As if that very loving were the meaning

Of “I,” as in Hineni, “Here I am!” 

If I am standing over him and hear 

My neighbor utter “I can’t breathe” and witness

His final breath, I am obliged to mourn

And even to protest, be it in a plague,

So the arc of history may bend toward justice.

It is as if, in the midst of this terrible pandemic in the United States, the American people have been forced to pause, to stop doing, to allow themselves – to allow ourselves – to be vulnerable. Some have reacted, and continue to react, to this vulnerability with fear. But it has been remarkable how many millions of Americans, having witnessed the death of George Floyd, stopped to ponder just how widespread and, yes, how systemic, racism still is in the United States of America, how deeply ingrained it is in the history and in the economy of this particular nation. The dominant moral mood of the nation appeared to shift, almost overnight. Will it last? That remains to be seen. But the eruption of the goodness of millions of ordinary citizens that we have witnessed, in the midst of this terrible plague, is truly extraordinary, is indeed breathtaking.  

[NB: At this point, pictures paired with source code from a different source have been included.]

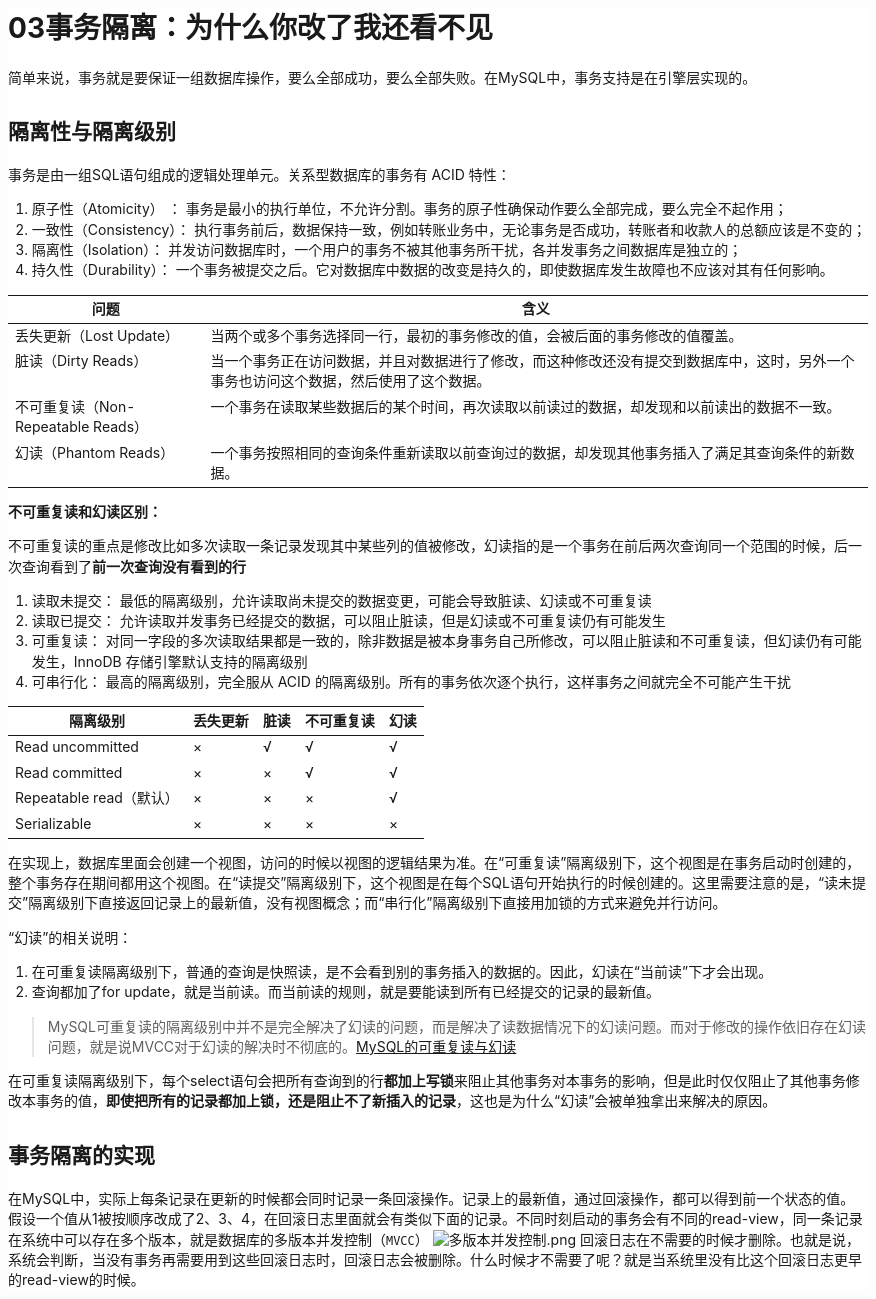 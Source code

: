 # 03事务隔离：为什么你改了我还看不见
简单来说，事务就是要保证一组数据库操作，要么全部成功，要么全部失败。在MySQL中，事务支持是在引擎层实现的。

## 隔离性与隔离级别
事务是由一组SQL语句组成的逻辑处理单元。关系型数据库的事务有 ACID 特性：
1. 原子性（Atomicity） ： 事务是最小的执行单位，不允许分割。事务的原子性确保动作要么全部完成，要么完全不起作用；
2. 一致性（Consistency）： 执行事务前后，数据保持一致，例如转账业务中，无论事务是否成功，转账者和收款人的总额应该是不变的；
3. 隔离性（Isolation）： 并发访问数据库时，一个用户的事务不被其他事务所干扰，各并发事务之间数据库是独立的；
4. 持久性（Durability）： 一个事务被提交之后。它对数据库中数据的改变是持久的，即使数据库发生故障也不应该对其有任何影响。

| 问题                               | 含义                                                         |
| --------------------------------- | -------------------------------------------- |
| 丢失更新（Lost Update）            | 当两个或多个事务选择同一行，最初的事务修改的值，会被后面的事务修改的值覆盖。 |
| 脏读（Dirty Reads）                | 当一个事务正在访问数据，并且对数据进行了修改，而这种修改还没有提交到数据库中，这时，另外一个事务也访问这个数据，然后使用了这个数据。 |
| 不可重复读（Non-Repeatable Reads） | 一个事务在读取某些数据后的某个时间，再次读取以前读过的数据，却发现和以前读出的数据不一致。 |
| 幻读（Phantom Reads）              | 一个事务按照相同的查询条件重新读取以前查询过的数据，却发现其他事务插入了满足其查询条件的新数据。 |

**不可重复读和幻读区别：**

不可重复读的重点是修改比如多次读取一条记录发现其中某些列的值被修改，幻读指的是一个事务在前后两次查询同一个范围的时候，后一次查询看到了**前一次查询没有看到的行**

1. 读取未提交： 最低的隔离级别，允许读取尚未提交的数据变更，可能会导致脏读、幻读或不可重复读
2. 读取已提交： 允许读取并发事务已经提交的数据，可以阻止脏读，但是幻读或不可重复读仍有可能发生
3. 可重复读： 对同一字段的多次读取结果都是一致的，除非数据是被本身事务自己所修改，可以阻止脏读和不可重复读，但幻读仍有可能发生，InnoDB 存储引擎默认支持的隔离级别
4. 可串行化： 最高的隔离级别，完全服从 ACID 的隔离级别。所有的事务依次逐个执行，这样事务之间就完全不可能产生干扰

| 隔离级别                | 丢失更新 | 脏读 | 不可重复读 | 幻读 |
| ----------------------- | -------- | ---- | ---------- | ---- |
| Read uncommitted        | ×        | √    | √          | √    |
| Read committed          | ×        | ×    | √          | √    |
| Repeatable read（默认） | ×        | ×    | ×          | √    |
| Serializable            | ×        | ×    | ×          | ×    |

在实现上，数据库里面会创建一个视图，访问的时候以视图的逻辑结果为准。在“可重复读”隔离级别下，这个视图是在事务启动时创建的，整个事务存在期间都用这个视图。在“读提交”隔离级别下，这个视图是在每个SQL语句开始执行的时候创建的。这里需要注意的是，“读未提交”隔离级别下直接返回记录上的最新值，没有视图概念；而“串行化”隔离级别下直接用加锁的方式来避免并行访问。

“幻读”的相关说明：
1. 在可重复读隔离级别下，普通的查询是快照读，是不会看到别的事务插入的数据的。因此，幻读在“当前读”下才会出现。
2. 查询都加了for update，就是当前读。而当前读的规则，就是要能读到所有已经提交的记录的最新值。

> MySQL可重复读的隔离级别中并不是完全解决了幻读的问题，而是解决了读数据情况下的幻读问题。而对于修改的操作依旧存在幻读问题，就是说MVCC对于幻读的解决时不彻底的。[MySQL的可重复读与幻读](MySQL的可重复读级别能解决幻读吗)

在可重复读隔离级别下，每个select语句会把所有查询到的行**都加上写锁**来阻止其他事务对本事务的影响，但是此时仅仅阻止了其他事务修改本事务的值，**即使把所有的记录都加上锁，还是阻止不了新插入的记录**，这也是为什么“幻读”会被单独拿出来解决的原因。

## 事务隔离的实现
在MySQL中，实际上每条记录在更新的时候都会同时记录一条回滚操作。记录上的最新值，通过回滚操作，都可以得到前一个状态的值。假设一个值从1被按顺序改成了2、3、4，在回滚日志里面就会有类似下面的记录。不同时刻启动的事务会有不同的read-view，同一条记录在系统中可以存在多个版本，就是数据库的多版本并发控制（`MVCC`）
![多版本并发控制.png](/upload/2022/01/%E5%A4%9A%E7%89%88%E6%9C%AC%E5%B9%B6%E5%8F%91%E6%8E%A7%E5%88%B6-03be27107b234ddda0a0ef59a8c45e59.png)
回滚日志在不需要的时候才删除。也就是说，系统会判断，当没有事务再需要用到这些回滚日志时，回滚日志会被删除。什么时候才不需要了呢？就是当系统里没有比这个回滚日志更早的read-view的时候。
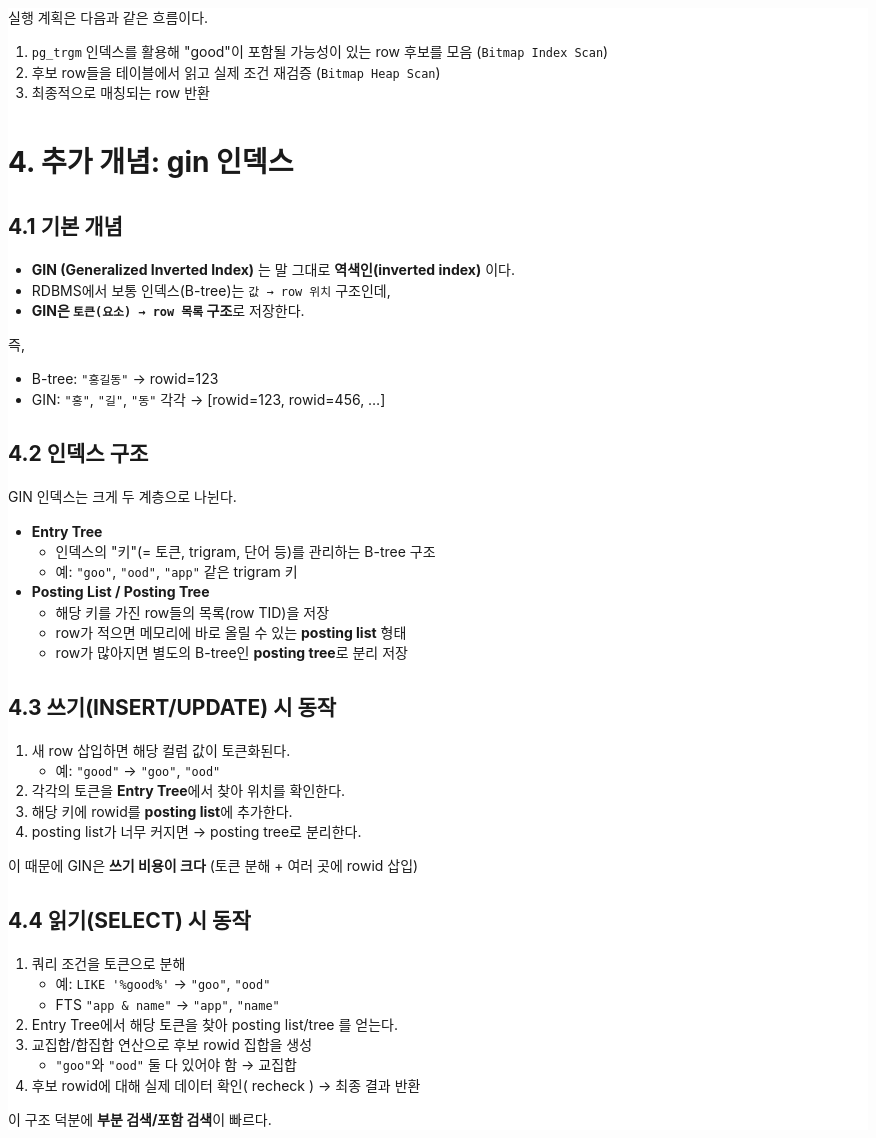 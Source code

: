 실행 계획은 다음과 같은 흐름이다.
1. `pg_trgm` 인덱스를 활용해 "good"이 포함될 가능성이 있는 row 후보를 모음 (`Bitmap Index Scan`)
2. 후보 row들을 테이블에서 읽고 실제 조건 재검증 (`Bitmap Heap Scan`)
3. 최종적으로 매칭되는 row 반환

# 4. 추가 개념: gin 인덱스

## 4.1 기본 개념

- **GIN (Generalized Inverted Index)** 는 말 그대로 **역색인(inverted index)** 이다.
- RDBMS에서 보통 인덱스(B-tree)는 `값 → row 위치` 구조인데,
- **GIN은 `토큰(요소) → row 목록` 구조**로 저장한다.

즉,

- B-tree: `"홍길동"` → rowid=123
- GIN: `"홍"`, `"길"`, `"동"` 각각 → [rowid=123, rowid=456, …]

## 4.2 인덱스 구조

GIN 인덱스는 크게 두 계층으로 나뉜다.

- **Entry Tree**
  - 인덱스의 "키"(= 토큰, trigram, 단어 등)를 관리하는 B-tree 구조
  - 예: `"goo"`, `"ood"`, `"app"` 같은 trigram 키
- **Posting List / Posting Tree**
  - 해당 키를 가진 row들의 목록(row TID)을 저장
  - row가 적으면 메모리에 바로 올릴 수 있는 **posting list** 형태
  - row가 많아지면 별도의 B-tree인 **posting tree**로 분리 저장

## 4.3 쓰기(INSERT/UPDATE) 시 동작

1. 새 row 삽입하면 해당 컬럼 값이 토큰화된다.
   - 예: `"good"` → `"goo"`, `"ood"`
2. 각각의 토큰을 **Entry Tree**에서 찾아 위치를 확인한다.
3. 해당 키에 rowid를 **posting list**에 추가한다.
4. posting list가 너무 커지면 → posting tree로 분리한다.

이 때문에 GIN은 **쓰기 비용이 크다** (토큰 분해 + 여러 곳에 rowid 삽입)

## 4.4 읽기(SELECT) 시 동작

1. 쿼리 조건을 토큰으로 분해
   - 예: `LIKE '%good%'` → `"goo"`, `"ood"`
   - FTS `"app & name"` → `"app"`, `"name"`
2. Entry Tree에서 해당 토큰을 찾아 posting list/tree 를 얻는다.
3. 교집합/합집합 연산으로 후보 rowid 집합을 생성
   - `"goo"`와 `"ood"` 둘 다 있어야 함 → 교집합
4. 후보 rowid에 대해 실제 데이터 확인( recheck ) → 최종 결과 반환

이 구조 덕분에 **부분 검색/포함 검색**이 빠르다.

“Only a vulnerable I,” Levinas has remarked, “can love his neighbor” (Of God Who Comes to Mind, 91). This vulnerability and this love is, of course, what the Torah commands and to which, according to Rabbi Hillel in the Talmud, all of the Torah can be reduced. Levinas famously remarked that Judaism is a religion for adults, but these adults are referred to throughout the Torah as “children,” b’nei Israel, the “children of Israel.” Children, in their innocence and openness, embody this virtue of vulnerability; and they evoke, in those of us who aspire to be adults, a sense of responsibility that compels us to protect our children, and the children of our neighbors, from harm. The current administration in Washington, D.C. is angering many American citizens by threatening to withhold federal funding from the schools if the students don’t return next month, regardless of how fiercely and uncontrollably the pandemic is raging, thus putting the lives of millions of vulnerable children, and their teachers, at risk. 

I will conclude this presentation with a poem from “Talmudic Verses” that comments on a Talmudic passage that responds to the remarkable wisdom of some children, young and vulnerable, who have just visited the beit midrash, the study hall, and who have shared their feelings about the sounds and images of the letters of the Hebrew alphabet. Before I read the poem, please have a look at the letters Hebrew letters gimmel and dalet, upon which the children reflect in this passage from the Talmud:    Take note of how the letter on the right, the gimmel, appears to be walking or running towards the letter dalet, to its left (remembering that one reads, in Hebrew, from right to left): 

Talmudic Reading: Shabbat 104a

The Rabbis told Yehoshua ben Levi:

First-graders came to study hall today

And said things unlike anything you’ve heard

Even from Joshua, the child of Nun,

Moses’ disciple, who would never leave

His tent of study in the wilderness.

These children in the study hall explained

The sounds and the designs of Hebrew letters, 

Taking them two by two and pondering 

How each in every pair relates to the other,

Each child a Noah of the alphabet!

The first pair, Aleph-Bet, they said, means Alaph 

Bina, “Learn wisdom,” wisdom of the Torah. 

The second pair is Gimmel-Dalet, meaning

Gemol Dalim, “you must give to the poor.”

The gimmel’s leg, they said, is walking towards 

The dalet as a kindly person seeks

The poor. So Abraham rushed from his tent

To welcome strangers in the heat of day,

Imploring them to stop and have a meal

Though Abraham, at ninety-nine, had just

Been circumcised, a child of Israel,

Feeling the pain of others as his own.